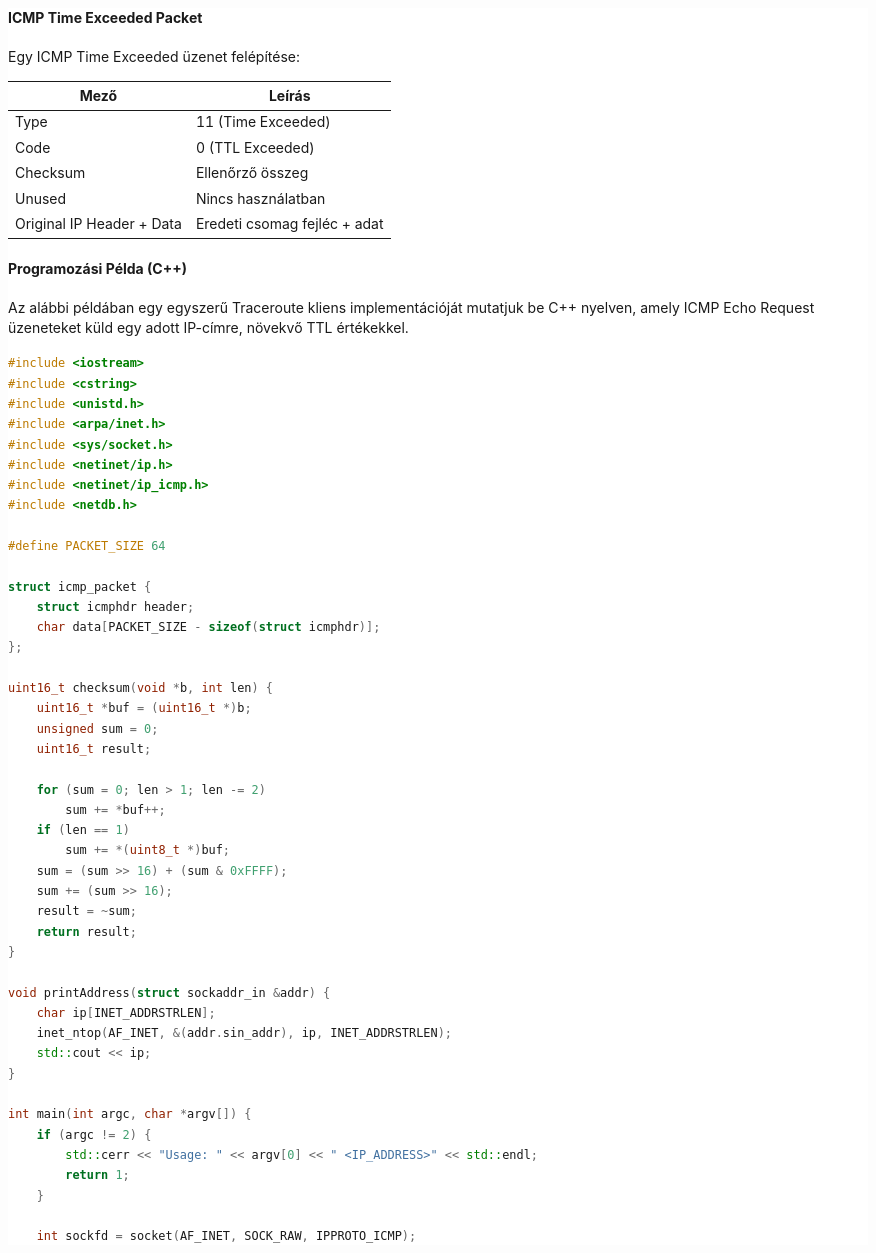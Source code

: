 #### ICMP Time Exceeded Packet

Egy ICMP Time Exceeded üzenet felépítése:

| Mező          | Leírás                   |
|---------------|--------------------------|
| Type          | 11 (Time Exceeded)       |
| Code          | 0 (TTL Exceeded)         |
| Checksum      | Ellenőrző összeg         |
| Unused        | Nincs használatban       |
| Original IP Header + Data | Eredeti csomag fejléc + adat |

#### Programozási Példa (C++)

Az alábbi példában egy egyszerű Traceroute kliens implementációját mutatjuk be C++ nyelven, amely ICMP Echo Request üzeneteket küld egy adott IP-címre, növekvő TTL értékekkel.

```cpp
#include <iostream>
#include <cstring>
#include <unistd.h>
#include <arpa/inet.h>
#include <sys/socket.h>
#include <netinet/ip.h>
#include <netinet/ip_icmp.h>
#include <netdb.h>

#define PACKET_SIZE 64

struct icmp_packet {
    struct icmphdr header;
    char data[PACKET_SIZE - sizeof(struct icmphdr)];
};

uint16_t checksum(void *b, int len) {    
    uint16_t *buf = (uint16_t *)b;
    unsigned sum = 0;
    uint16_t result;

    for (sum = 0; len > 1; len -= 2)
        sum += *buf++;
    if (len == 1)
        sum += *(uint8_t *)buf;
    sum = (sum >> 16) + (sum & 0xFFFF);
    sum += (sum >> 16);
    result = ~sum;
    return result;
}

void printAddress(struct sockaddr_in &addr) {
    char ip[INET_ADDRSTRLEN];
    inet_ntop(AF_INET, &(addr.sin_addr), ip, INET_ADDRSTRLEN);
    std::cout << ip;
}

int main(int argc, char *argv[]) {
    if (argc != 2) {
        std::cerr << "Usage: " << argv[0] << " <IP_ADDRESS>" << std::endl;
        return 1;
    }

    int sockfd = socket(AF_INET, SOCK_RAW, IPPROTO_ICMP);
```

--------------------------------------------------

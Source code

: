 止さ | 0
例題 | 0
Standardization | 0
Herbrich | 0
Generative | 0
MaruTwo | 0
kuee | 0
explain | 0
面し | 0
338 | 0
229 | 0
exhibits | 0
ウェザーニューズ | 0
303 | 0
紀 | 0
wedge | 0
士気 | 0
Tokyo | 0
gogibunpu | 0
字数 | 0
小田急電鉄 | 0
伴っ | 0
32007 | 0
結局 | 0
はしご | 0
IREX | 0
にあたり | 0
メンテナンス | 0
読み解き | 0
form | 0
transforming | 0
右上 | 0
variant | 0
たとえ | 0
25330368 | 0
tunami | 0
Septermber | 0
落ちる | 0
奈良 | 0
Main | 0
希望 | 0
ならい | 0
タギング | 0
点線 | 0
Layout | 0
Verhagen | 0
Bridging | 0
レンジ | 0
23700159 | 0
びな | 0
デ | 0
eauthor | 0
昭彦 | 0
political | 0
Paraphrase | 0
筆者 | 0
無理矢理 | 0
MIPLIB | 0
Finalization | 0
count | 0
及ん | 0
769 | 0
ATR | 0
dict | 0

--------------------------------------------------

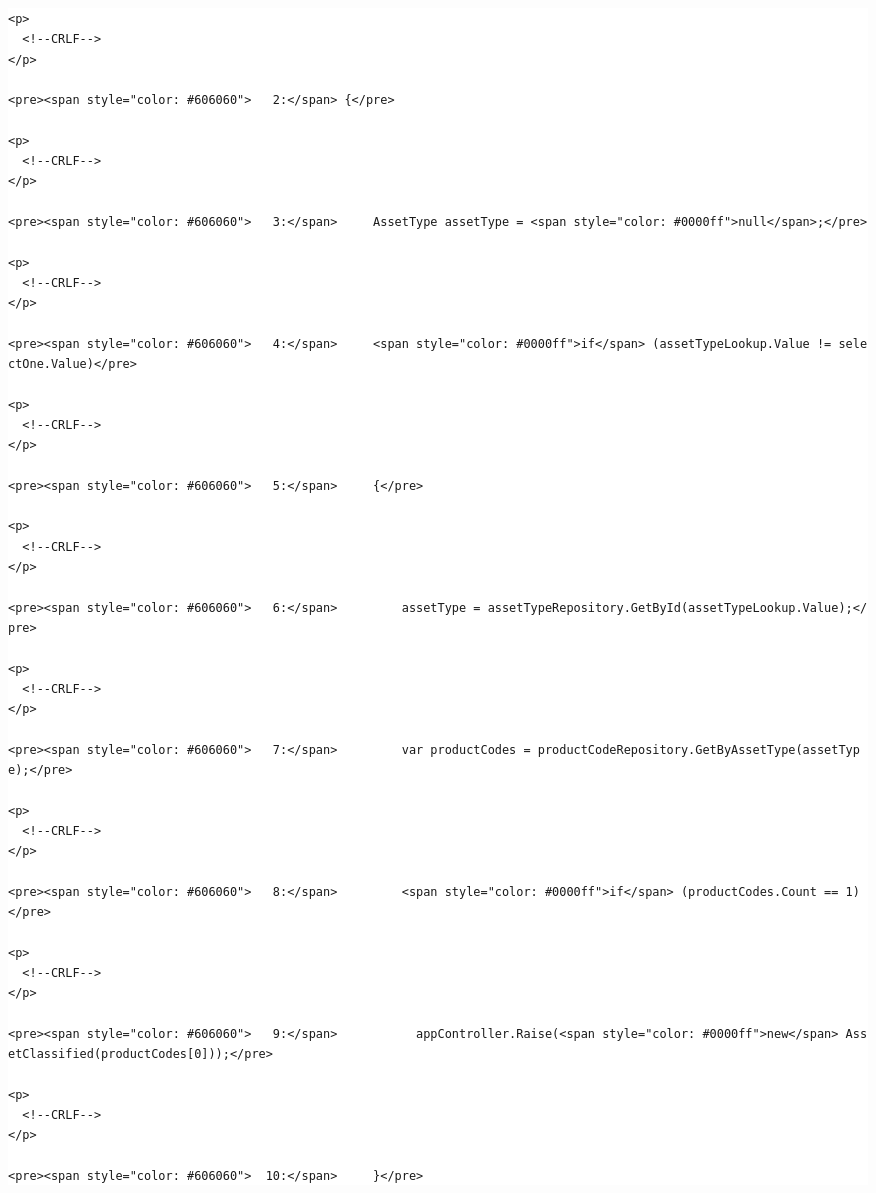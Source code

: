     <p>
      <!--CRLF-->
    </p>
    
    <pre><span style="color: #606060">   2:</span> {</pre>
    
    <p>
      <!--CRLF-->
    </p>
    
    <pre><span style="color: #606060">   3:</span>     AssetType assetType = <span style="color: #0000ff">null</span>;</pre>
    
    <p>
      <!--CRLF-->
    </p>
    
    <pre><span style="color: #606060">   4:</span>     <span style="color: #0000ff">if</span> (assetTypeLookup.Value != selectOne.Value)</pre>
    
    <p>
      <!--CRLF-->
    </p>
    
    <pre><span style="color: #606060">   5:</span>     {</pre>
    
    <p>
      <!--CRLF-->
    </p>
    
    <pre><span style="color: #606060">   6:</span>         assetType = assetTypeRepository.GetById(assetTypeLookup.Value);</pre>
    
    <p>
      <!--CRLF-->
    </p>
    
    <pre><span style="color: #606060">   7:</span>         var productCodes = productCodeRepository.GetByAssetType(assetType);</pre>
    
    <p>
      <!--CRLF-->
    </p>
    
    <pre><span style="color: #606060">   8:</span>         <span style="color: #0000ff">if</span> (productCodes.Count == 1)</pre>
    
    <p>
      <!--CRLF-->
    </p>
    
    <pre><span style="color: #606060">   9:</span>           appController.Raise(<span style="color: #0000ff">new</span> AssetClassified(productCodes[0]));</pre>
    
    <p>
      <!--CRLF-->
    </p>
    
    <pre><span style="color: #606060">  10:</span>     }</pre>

--------------------------------------------------

**PROMPT**
Scan the material above for the word "struct", and copy each line where it appears.

**ANSWER**
struct icmp_packet {
    struct icmphdr header;
    char data[PACKET_SIZE - sizeof(struct icmphdr)];
void printAddress(struct sockaddr_in &addr) {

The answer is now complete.